California State writing standard 2.3 requires sixth grade students to write a persuasive composition. They are to support their position with organized and relevant evidence, and anticipate and address reader concerns and counterarguments (California State Teaching Standards). Having struggled to teach this standard to my special education students in the past, I am excited about the prospect of using a Weblog to teach this standard and simultaneously practice my own blogging skills. In my recent research about blogs, I learned that that the best way to understand the impact of the Read/Write web and become proficient at using it, is to become a blogger and blog consistently (Richardson, 2010).
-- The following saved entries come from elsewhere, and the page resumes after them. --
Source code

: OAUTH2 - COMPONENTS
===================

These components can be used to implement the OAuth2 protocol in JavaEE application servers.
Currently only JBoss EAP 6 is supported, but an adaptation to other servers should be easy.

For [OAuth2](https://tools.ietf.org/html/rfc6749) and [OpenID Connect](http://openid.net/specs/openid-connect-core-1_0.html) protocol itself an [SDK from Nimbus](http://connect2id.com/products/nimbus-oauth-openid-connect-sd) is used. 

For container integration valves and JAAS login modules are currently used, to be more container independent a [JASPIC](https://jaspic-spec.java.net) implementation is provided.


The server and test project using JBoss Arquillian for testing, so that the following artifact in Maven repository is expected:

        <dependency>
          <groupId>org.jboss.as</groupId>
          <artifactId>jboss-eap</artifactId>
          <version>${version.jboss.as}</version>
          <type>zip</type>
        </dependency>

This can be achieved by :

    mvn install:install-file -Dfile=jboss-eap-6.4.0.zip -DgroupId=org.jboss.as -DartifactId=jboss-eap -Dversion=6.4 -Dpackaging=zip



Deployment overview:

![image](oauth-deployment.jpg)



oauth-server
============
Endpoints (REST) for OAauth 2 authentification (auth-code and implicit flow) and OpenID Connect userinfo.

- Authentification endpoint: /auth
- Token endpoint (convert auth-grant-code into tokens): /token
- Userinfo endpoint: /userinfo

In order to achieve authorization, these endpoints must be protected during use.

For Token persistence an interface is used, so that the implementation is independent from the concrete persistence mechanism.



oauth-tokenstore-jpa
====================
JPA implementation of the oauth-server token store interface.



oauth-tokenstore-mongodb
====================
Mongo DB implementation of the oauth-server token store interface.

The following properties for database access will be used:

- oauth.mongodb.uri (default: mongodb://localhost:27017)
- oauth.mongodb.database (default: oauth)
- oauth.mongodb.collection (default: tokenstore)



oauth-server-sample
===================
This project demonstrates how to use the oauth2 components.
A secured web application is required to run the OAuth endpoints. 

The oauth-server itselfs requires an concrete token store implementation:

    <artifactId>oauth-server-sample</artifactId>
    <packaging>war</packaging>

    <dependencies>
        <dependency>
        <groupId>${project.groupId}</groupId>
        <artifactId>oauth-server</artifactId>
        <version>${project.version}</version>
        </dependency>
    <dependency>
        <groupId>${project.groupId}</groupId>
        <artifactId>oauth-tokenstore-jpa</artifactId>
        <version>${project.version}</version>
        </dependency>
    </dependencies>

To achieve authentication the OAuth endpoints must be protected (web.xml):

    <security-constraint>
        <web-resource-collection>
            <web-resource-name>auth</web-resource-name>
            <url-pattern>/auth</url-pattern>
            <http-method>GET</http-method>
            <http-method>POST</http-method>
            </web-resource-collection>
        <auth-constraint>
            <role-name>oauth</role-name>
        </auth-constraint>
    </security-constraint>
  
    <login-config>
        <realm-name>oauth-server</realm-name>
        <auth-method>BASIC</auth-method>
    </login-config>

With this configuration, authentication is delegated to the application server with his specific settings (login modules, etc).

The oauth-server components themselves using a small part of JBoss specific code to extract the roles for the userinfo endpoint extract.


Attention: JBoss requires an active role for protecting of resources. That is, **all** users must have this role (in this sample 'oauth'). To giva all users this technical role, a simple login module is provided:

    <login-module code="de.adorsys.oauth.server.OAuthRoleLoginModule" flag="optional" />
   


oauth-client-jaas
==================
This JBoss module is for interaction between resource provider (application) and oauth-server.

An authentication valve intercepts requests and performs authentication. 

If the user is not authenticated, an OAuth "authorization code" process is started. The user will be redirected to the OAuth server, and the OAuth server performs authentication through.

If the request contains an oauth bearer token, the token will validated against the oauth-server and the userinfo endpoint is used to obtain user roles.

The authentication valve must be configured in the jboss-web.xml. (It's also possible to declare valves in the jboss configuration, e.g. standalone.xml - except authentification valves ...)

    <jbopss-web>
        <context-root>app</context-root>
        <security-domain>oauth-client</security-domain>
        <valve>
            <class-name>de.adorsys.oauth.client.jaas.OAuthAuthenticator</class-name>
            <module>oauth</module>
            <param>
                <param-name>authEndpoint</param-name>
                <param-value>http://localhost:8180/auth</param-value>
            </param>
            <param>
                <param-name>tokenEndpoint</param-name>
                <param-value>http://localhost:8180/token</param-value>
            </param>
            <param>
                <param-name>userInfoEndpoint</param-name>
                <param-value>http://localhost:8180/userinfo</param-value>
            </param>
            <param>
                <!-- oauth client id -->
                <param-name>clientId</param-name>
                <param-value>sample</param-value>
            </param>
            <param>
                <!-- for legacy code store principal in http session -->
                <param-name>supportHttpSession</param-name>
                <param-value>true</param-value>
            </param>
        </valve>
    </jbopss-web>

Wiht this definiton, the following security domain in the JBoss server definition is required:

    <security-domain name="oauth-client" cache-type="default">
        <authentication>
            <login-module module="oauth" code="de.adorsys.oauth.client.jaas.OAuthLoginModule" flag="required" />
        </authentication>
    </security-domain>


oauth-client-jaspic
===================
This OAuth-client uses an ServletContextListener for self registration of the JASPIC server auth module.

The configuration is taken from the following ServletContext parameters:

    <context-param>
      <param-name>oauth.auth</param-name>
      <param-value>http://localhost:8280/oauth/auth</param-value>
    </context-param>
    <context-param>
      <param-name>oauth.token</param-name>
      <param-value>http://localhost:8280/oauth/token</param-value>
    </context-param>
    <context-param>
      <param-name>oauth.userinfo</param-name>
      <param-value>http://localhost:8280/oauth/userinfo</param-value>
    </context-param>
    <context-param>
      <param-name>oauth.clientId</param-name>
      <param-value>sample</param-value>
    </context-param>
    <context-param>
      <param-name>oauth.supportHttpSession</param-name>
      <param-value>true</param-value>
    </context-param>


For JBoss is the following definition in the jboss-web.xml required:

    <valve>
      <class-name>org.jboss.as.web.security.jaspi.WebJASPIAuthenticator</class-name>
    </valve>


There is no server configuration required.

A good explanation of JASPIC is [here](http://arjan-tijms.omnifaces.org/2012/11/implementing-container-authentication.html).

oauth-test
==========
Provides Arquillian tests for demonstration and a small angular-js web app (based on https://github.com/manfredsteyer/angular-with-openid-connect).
Students with learning disabilities have processing challenges that impede their ability to make sense of what they learn. Whether it is visual, auditory, or the integration and organization of information, their road blocks often contribute to their inattentiveness, poor self image and frustration. Special education teachers are constantly looking for ways to keep them engaged with learning despite their struggles.
I would use a class blog, “See It My Way”, to have students demonstrate their understanding of how to write a persuasive essay. While introducing the blog and teaching content appropriateness, students will respond to self generated prompts of personal interest. As they refine their skills, prompts will be grade level cross curricular topics and students will be required to use the websites and blogs to provide research based content.
The purpose of this blog is dual fold: to showcase their understanding of persuasive writing and to allow them to mirror the business model in which construction of content and collaboration are the norm. In addition, having students write to an audience much larger than their classroom enhances the relevance of what they write. The knowledge that a worldwide audience will read and respond to what they write provides them the motivation to put forth their best efforts (Richardson, 2010). Furthermore, special education students are notorious for having preferred learning styles, that when used, contribute to their success. Students reticent to make oral presentations, blossom in the blog environment where everyone shares their ideas in writing. Inherent in authoring and posting to blogs is the requirement to think deeply and critically about what is written.
Although my students struggle to write a persuasive essay through the traditional reading/writing programs, research has shown that students who engage in Weblogs show more interest in the work and their ability to locate and reflect on their work. This new understanding serves as a catalyst for me along with my students to step into the blogging world to prepare for the literacies required to be successful in the information society of tomorrow (Richardson, 2010).
Richardson, W. (2010). Blogs, wikis, podcasts, and other powerful web tools for classrooms (3rd ed.). Thousand Oaks, CA: Corwin.